Studio album by Metronomy
- Released: 10 March 2014
- Studio: Toe Rag (London)
- Genre: Indietronica, indie pop, synth-pop, new wave, chillwave
- Length: 41:19
- Label: Because
- Producer: Joseph Mount

Metronomy chronology
| The English Riviera (2011) | Love Letters (2014) | Summer 08 (2016) |

Singles from Love Letters
- "I'm Aquarius" Released: 11 November 2013; "Love Letters" Released: 23 January 2014; "Reservoir" Released: 2 June 2014;

= Love Letters (Metronomy album) =

Love Letters is the fourth studio album by English electronic music band Metronomy, released on 10 March 2014 by Because Music. It peaked at number seven on the UK Albums Chart, becoming the band's highest-charting album to date.

==Reception==

Love Letters received mostly positive reviews from music critics. According to critic review aggregator Metacritic, the album has received a score of 73 out of 100, based on 26 reviews, indicating "generally favorable reviews". Heather Phares of AllMusic writes that "Musically and emotionally, Love Letters is rawer than what came before it, trading breezy synth pop for insistent psych-rock and soul influences. Confessional and insular, Love Letters is the work of a band willing to take pop success on their own terms and reveal a different – but just as appealing – side of their artistry in the process".

Professional ratings
Aggregate scores
| Source | Rating |
| AnyDecentMusic? | 7.0/10 |
| Metacritic | 73/100 |
Review scores
| Source | Rating |
| AllMusic |  |
| The Guardian |  |
| The Independent |  |
| The Irish Times |  |
| Mojo |  |
| NME | 8/10 |
| Pitchfork | 5.2/10 |
| Q |  |
| Rolling Stone |  |
| Uncut | 7/10 |

==Track listing==

| No. | Title | Writer(s) | Length |
|---|---|---|---|
| 1. | "The Upsetter" |  | 4:17 |
| 2. | "I'm Aquarius" |  | 4:01 |
| 3. | "Monstrous" |  | 3:53 |
| 4. | "Love Letters" | Mount; Airelle Besson; | 5:15 |
| 5. | "Month of Sundays" | Mount; James Hoare; | 3:36 |
| 6. | "Boy Racers" |  | 4:18 |
| 7. | "Call Me" |  | 3:51 |
| 8. | "The Most Immaculate Haircut" |  | 4:30 |
| 9. | "Reservoir" |  | 3:14 |
| 10. | "Never Wanted" |  | 4:36 |

==Personnel==
Credits adapted from the liner notes of Love Letters.

===Metronomy===
- Joseph Mount – vocals, guitar, drums, bass
- Olugbenga Adelekan – bass
- Anna Prior – drums
- Michael Lovett – keyboards
- Oscar Cash – piano, keyboards

===Additional musicians===
- Gabriel Stebbing – acoustic guitar (track 1)
- Luke Oldfield – electric guitar (track 1)
- The Proper Ornaments – guitar (track 5)
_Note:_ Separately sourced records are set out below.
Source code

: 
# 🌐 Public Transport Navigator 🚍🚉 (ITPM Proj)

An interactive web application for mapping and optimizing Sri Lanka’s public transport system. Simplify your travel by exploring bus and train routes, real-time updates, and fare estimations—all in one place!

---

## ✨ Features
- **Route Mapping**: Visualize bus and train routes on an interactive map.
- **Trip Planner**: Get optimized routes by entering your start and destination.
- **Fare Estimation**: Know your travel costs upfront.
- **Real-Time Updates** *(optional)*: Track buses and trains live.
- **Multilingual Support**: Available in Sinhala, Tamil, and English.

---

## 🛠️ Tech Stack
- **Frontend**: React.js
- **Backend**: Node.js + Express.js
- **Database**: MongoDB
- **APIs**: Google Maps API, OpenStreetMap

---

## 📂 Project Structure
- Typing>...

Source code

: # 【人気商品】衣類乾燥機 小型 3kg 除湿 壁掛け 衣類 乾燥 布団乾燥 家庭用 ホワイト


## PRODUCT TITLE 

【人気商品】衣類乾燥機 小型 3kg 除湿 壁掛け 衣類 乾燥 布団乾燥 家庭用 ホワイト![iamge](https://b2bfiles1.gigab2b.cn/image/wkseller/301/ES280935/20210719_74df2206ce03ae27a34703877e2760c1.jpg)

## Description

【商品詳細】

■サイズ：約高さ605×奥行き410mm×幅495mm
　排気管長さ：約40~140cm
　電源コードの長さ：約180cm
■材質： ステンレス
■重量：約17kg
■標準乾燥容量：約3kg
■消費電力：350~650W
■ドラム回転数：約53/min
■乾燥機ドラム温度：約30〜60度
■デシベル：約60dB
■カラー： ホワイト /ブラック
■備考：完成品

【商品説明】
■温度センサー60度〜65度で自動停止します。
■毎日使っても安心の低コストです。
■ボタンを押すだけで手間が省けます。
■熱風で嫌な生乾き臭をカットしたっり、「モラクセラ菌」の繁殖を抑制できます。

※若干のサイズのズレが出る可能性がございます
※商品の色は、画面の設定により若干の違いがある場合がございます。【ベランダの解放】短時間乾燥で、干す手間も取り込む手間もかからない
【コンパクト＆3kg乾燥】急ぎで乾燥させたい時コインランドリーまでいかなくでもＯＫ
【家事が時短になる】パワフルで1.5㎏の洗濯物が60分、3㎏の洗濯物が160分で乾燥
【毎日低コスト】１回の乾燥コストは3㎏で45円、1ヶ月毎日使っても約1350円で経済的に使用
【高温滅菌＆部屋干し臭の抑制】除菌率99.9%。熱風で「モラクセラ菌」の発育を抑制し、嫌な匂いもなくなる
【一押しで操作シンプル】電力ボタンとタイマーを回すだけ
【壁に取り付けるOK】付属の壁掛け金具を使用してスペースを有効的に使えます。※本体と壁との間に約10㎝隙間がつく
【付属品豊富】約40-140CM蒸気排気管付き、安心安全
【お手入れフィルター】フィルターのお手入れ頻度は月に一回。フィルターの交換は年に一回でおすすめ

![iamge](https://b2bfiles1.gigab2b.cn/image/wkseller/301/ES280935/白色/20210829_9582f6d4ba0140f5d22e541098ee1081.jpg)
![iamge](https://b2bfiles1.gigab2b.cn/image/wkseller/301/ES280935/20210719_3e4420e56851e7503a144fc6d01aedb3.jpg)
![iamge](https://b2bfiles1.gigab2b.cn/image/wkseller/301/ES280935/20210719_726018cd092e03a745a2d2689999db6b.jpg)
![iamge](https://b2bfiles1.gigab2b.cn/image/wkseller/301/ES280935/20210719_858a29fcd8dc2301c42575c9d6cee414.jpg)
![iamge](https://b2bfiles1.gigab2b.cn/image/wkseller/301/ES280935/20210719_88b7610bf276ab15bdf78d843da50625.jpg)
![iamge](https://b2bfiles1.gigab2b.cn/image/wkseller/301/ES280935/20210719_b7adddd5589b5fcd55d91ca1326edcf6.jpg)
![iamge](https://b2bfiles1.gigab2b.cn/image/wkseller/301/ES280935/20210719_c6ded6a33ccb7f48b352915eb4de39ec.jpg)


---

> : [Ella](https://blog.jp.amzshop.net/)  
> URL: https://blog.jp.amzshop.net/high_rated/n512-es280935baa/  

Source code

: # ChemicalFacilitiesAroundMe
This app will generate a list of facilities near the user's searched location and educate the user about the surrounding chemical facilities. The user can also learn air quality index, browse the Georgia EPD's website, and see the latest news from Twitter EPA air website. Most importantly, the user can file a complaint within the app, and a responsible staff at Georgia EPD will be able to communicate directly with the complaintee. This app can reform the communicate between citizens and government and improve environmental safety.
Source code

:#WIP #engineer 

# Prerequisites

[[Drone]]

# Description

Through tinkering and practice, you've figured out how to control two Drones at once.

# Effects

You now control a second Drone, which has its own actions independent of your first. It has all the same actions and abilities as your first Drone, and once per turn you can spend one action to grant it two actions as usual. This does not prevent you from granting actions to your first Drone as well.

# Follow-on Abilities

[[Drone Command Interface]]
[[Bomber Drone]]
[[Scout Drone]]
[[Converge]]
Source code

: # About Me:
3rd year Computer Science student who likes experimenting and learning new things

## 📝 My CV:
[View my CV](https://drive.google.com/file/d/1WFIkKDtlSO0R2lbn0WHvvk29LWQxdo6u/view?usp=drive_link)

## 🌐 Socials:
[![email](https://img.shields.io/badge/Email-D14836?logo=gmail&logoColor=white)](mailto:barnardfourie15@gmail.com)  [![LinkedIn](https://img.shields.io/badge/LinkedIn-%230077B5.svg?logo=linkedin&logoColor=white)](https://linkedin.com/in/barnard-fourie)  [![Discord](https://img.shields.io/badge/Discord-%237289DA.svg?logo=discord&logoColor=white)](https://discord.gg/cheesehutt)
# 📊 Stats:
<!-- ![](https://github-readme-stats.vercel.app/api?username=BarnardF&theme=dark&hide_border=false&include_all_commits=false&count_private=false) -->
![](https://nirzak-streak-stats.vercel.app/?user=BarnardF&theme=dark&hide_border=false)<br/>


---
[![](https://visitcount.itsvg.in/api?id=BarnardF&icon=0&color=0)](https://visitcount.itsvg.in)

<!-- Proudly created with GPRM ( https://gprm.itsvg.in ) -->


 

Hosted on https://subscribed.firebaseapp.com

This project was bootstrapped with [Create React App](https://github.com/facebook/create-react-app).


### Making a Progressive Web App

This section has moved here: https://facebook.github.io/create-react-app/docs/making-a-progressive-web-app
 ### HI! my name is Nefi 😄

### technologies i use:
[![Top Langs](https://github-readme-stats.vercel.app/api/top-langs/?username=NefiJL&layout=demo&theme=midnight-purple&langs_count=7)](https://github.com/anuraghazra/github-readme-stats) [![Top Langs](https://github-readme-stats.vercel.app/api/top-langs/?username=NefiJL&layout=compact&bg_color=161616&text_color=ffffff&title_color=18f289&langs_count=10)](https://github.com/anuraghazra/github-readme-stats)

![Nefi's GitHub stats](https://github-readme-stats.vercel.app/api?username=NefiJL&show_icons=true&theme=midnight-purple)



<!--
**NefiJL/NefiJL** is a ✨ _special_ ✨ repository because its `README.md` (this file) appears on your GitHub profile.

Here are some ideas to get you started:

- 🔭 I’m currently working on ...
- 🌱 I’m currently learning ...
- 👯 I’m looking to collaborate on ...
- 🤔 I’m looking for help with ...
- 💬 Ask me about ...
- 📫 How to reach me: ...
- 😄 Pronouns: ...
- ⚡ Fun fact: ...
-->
- Airelle Besson, Daniel Zimmermann, Thomas Depourquery – horns (arranged by Airelle Besson)
- HowAboutBeth, Jaelee Small, Kenzie May Bryant – backing vocals

===Technical===
- Joseph Mount – production
- Ash Workman – co-production, engineering, mixing
- Luke Oldfield – engineering, tape operation

===Artwork===
- Leslie David – artwork, art direction

==Charts==

===Weekly charts===

Weekly chart performance for Love Letters
| Chart (2014) | Peak position |
|---|---|
| Australian Albums (ARIA) | 71 |
| Belgian Albums (Ultratop Flanders) | 65 |
| Belgian Albums (Ultratop Wallonia) | 12 |
| French Albums (SNEP) | 7 |
| German Albums (Offizielle Top 100) | 55 |
| Irish Albums (IRMA) | 12 |
| Irish Independent Albums (IRMA) | 3 |
| Scottish Albums (OCC) | 16 |
| Spanish Albums (PROMUSICAE) | 98 |
| Swiss Albums (Schweizer Hitparade) | 21 |
| UK Albums (OCC) | 7 |
| UK Independent Albums (OCC) | 2 |

===Year-end charts===

Year-end chart performance for Love Letters
| Chart (2014) | Position |
|---|---|
| Belgian Albums (Ultratop Wallonia) | 180 |
| French Albums (SNEP) | 123 |

In 2014, the album was certified Gold by the Independent Music Companies Association (IMPALA), denoting sales in excess of 75,000 copies across Europe.